Antiperspirant Awareness: It's Mostly No Sweat (cont.)
Given the amount of money people spend on personal hygiene products, it would seem that an offensive body odor shouldn't be much of a problem. However, according to Gray's Anatomy, most people have several million sweat glands distributed over their bodies, providing plenty of opportunity for odors to develop.
There are two types of sweat glands. The eccrine glands, which we are born with and which are the most numerous, produce most of the sweat in the underarms. These glands open directly onto the surface of the skin. Apocrine glands, which are triggered by emotions, develop in areas abundant in hair follicles, such as the scalp, underarms, and genitals. These glands only begin to secrete sweat after puberty, and have little, if anything, to do with temperature regulation.

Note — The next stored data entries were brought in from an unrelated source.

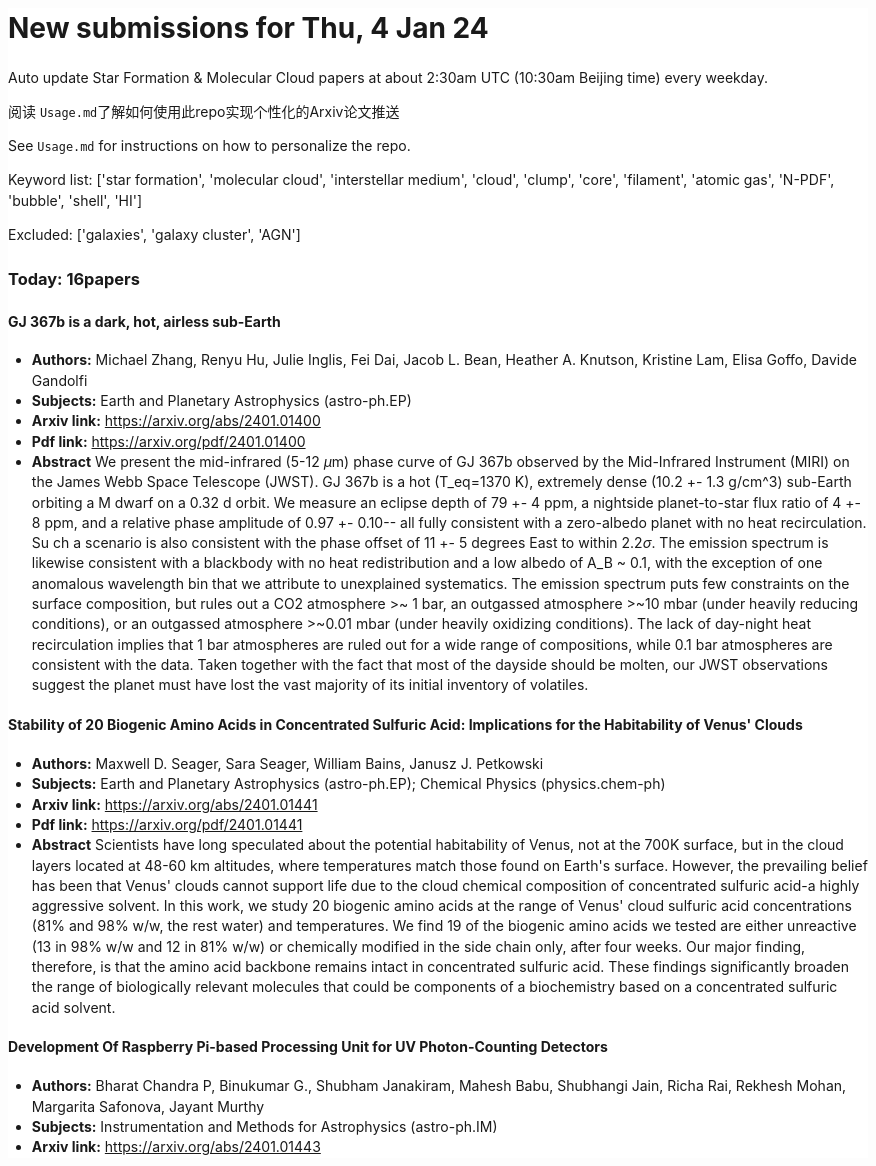 # New submissions for Thu,  4 Jan 24
Auto update Star Formation & Molecular Cloud papers at about 2:30am UTC (10:30am Beijing time) every weekday.


阅读 `Usage.md`了解如何使用此repo实现个性化的Arxiv论文推送

See `Usage.md` for instructions on how to personalize the repo. 


Keyword list: ['star formation', 'molecular cloud', 'interstellar medium', 'cloud', 'clump', 'core', 'filament', 'atomic gas', 'N-PDF', 'bubble', 'shell', 'HI']


Excluded: ['galaxies', 'galaxy cluster', 'AGN']


### Today: 16papers 
#### GJ 367b is a dark, hot, airless sub-Earth
 - **Authors:** Michael Zhang, Renyu Hu, Julie Inglis, Fei Dai, Jacob L. Bean, Heather A. Knutson, Kristine Lam, Elisa Goffo, Davide Gandolfi
 - **Subjects:** Earth and Planetary Astrophysics (astro-ph.EP)
 - **Arxiv link:** https://arxiv.org/abs/2401.01400
 - **Pdf link:** https://arxiv.org/pdf/2401.01400
 - **Abstract**
 We present the mid-infrared (5-12 $\mu$m) phase curve of GJ 367b observed by the Mid-Infrared Instrument (MIRI) on the James Webb Space Telescope (JWST). GJ 367b is a hot (T_eq=1370 K), extremely dense (10.2 +- 1.3 g/cm^3) sub-Earth orbiting a M dwarf on a 0.32 d orbit. We measure an eclipse depth of 79 +- 4 ppm, a nightside planet-to-star flux ratio of 4 +- 8 ppm, and a relative phase amplitude of 0.97 +- 0.10-- all fully consistent with a zero-albedo planet with no heat recirculation. Su ch a scenario is also consistent with the phase offset of 11 +- 5 degrees East to within 2.2$\sigma$. The emission spectrum is likewise consistent with a blackbody with no heat redistribution and a low albedo of A_B ~ 0.1, with the exception of one anomalous wavelength bin that we attribute to unexplained systematics. The emission spectrum puts few constraints on the surface composition, but rules out a CO2 atmosphere >~ 1 bar, an outgassed atmosphere >~10 mbar (under heavily reducing conditions), or an outgassed atmosphere >~0.01 mbar (under heavily oxidizing conditions). The lack of day-night heat recirculation implies that 1 bar atmospheres are ruled out for a wide range of compositions, while 0.1 bar atmospheres are consistent with the data. Taken together with the fact that most of the dayside should be molten, our JWST observations suggest the planet must have lost the vast majority of its initial inventory of volatiles.
#### Stability of 20 Biogenic Amino Acids in Concentrated Sulfuric Acid:  Implications for the Habitability of Venus' Clouds
 - **Authors:** Maxwell D. Seager, Sara Seager, William Bains, Janusz J. Petkowski
 - **Subjects:** Earth and Planetary Astrophysics (astro-ph.EP); Chemical Physics (physics.chem-ph)
 - **Arxiv link:** https://arxiv.org/abs/2401.01441
 - **Pdf link:** https://arxiv.org/pdf/2401.01441
 - **Abstract**
 Scientists have long speculated about the potential habitability of Venus, not at the 700K surface, but in the cloud layers located at 48-60 km altitudes, where temperatures match those found on Earth's surface. However, the prevailing belief has been that Venus' clouds cannot support life due to the cloud chemical composition of concentrated sulfuric acid-a highly aggressive solvent. In this work, we study 20 biogenic amino acids at the range of Venus' cloud sulfuric acid concentrations (81% and 98% w/w, the rest water) and temperatures. We find 19 of the biogenic amino acids we tested are either unreactive (13 in 98% w/w and 12 in 81% w/w) or chemically modified in the side chain only, after four weeks. Our major finding, therefore, is that the amino acid backbone remains intact in concentrated sulfuric acid. These findings significantly broaden the range of biologically relevant molecules that could be components of a biochemistry based on a concentrated sulfuric acid solvent.
#### Development Of Raspberry Pi-based Processing Unit for UV Photon-Counting  Detectors
 - **Authors:** Bharat Chandra P, Binukumar G., Shubham Janakiram, Mahesh Babu, Shubhangi Jain, Richa Rai, Rekhesh Mohan, Margarita Safonova, Jayant Murthy
 - **Subjects:** Instrumentation and Methods for Astrophysics (astro-ph.IM)
 - **Arxiv link:** https://arxiv.org/abs/2401.01443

The sweat glands are located in the middle layer of skin called the dermis, which is also made up of nerve endings, hair follicles, and blood vessels. A sweat gland is a long, coiled, hollow tube of cells. Sweat is produced in the coiled part in the dermis, and the long part is a duct that connects the gland to the opening, or pore, on the skin's outer surface. When the sweat gland is stimulated, the cells secrete perspiration that travels from the coiled part of the gland up through the straight tube and out onto the skin's surface.
The American Academy of Dermatology (AAD) says that perspiration is 55 percent to 60 percent fluid, mainly water. Perspiration also contains salt (sodium chloride), as well as trace amounts of other substances, such as ammonia, calcium, chloride, copper, lactic acid, phosphorous, and potassium. These substances, called electrolytes, help to regulate the balance of fluids in the body. The most abundant electrolytes are phosphorous and sodium, which cause sweat to sting the eyes and give sweat its salty taste.
The loss of excessive amounts of salt and water from the body can quickly dehydrate a person and can lead to circulatory problems, kidney failure, and heat stroke. So, although it's literally cool to sweat, it's also important that people drink fluids when exercising or when outside in high temperatures.
People tend to interchange the words "antiperspirant" and "deodorant," but as regulated by the FDA, they are not the same. Antiperspirants have an aluminum-based compound as their main, "active" ingredient, which can be any number of compounds within an established concentration and dosage form. The active ingredient gives antiperspirants their sweat-blocking ability by forming a temporary plug within the sweat duct that stops the flow of sweat to the skin's surface.